The gene-centrism of 20th century biology was a hundred years in the making,
so it is no surprise that it has proven difficult to dislodge (Rose 1997). It is also no
help that the broader culture is reliably friendly to obfuscation that favors
commercial interests. The standard history is that the seminal discoveries of the
great 19th century naturalists Gregor Mendel (18221864) and Charles Darwin
(18091882) were melded into the Modern Evolutionary Synthesis in the period
between the 1930s and 1950, a framework that with only minor embellishments over
the intervening years could account entirely for the variety of life forms on earth.
Then when the structure of DNA was elucidated in the early 1950s, organism-level
biology fell into place with the Synthesis providing, in the form of molecular
genetics, both an understanding-in-principle of the functioning of living things and
the means to transform them, and ourselves, to new purposes.

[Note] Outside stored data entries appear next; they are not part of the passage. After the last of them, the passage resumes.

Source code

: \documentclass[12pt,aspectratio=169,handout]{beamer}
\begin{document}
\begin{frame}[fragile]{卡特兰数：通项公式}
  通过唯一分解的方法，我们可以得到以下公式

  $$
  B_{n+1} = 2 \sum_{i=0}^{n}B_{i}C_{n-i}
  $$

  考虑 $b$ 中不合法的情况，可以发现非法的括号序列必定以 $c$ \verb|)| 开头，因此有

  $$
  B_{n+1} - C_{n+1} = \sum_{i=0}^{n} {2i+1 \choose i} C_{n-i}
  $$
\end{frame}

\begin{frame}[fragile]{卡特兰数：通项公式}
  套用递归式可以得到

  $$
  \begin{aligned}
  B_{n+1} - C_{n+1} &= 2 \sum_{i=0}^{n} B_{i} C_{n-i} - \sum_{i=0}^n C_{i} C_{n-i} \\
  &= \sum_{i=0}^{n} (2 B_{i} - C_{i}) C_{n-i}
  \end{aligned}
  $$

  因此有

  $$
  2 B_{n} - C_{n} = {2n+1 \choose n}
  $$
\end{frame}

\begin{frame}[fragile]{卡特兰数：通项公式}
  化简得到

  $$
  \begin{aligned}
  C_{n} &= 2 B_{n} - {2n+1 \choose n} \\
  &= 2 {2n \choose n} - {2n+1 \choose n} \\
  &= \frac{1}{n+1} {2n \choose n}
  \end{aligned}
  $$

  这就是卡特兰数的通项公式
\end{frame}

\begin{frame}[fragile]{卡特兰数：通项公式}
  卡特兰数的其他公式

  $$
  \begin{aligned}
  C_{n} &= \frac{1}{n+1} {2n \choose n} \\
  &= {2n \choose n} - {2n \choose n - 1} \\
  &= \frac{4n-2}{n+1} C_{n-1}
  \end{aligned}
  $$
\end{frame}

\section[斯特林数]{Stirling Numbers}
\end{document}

This picture, though widely accepted, is more wrong than right. It is helpful to
revisit some of the questions that concerned Mendel and Darwin but were sidestepped in formulating the Synthesis. The failure to resolve those important issues
has provided much of the impetus for the recent challenges to, and downgrading of,
the gene concept.
Mendel, the originator of the science of genetics, inferred associations of
hypothetical elements with major features of the pea plant, such as whether the
pod was inflated or constricted, or the peas wrinkled or smooth. Mendel also studied
other plants with different inheritance properties, but in the case of peas at least, the
elements (later called genes) had large effects on the organisms phenotype. Mendel
did not speculate on how they might exert these effects; that is, he had no theory of
development. Such a theory would provide a scientific account of characters,
which besides the pea plant features mentioned above, include such things as the
segmentation of earthworms and the human backbone, the arrangement of bones in
the hand, and the color patterns on a butterfly wing.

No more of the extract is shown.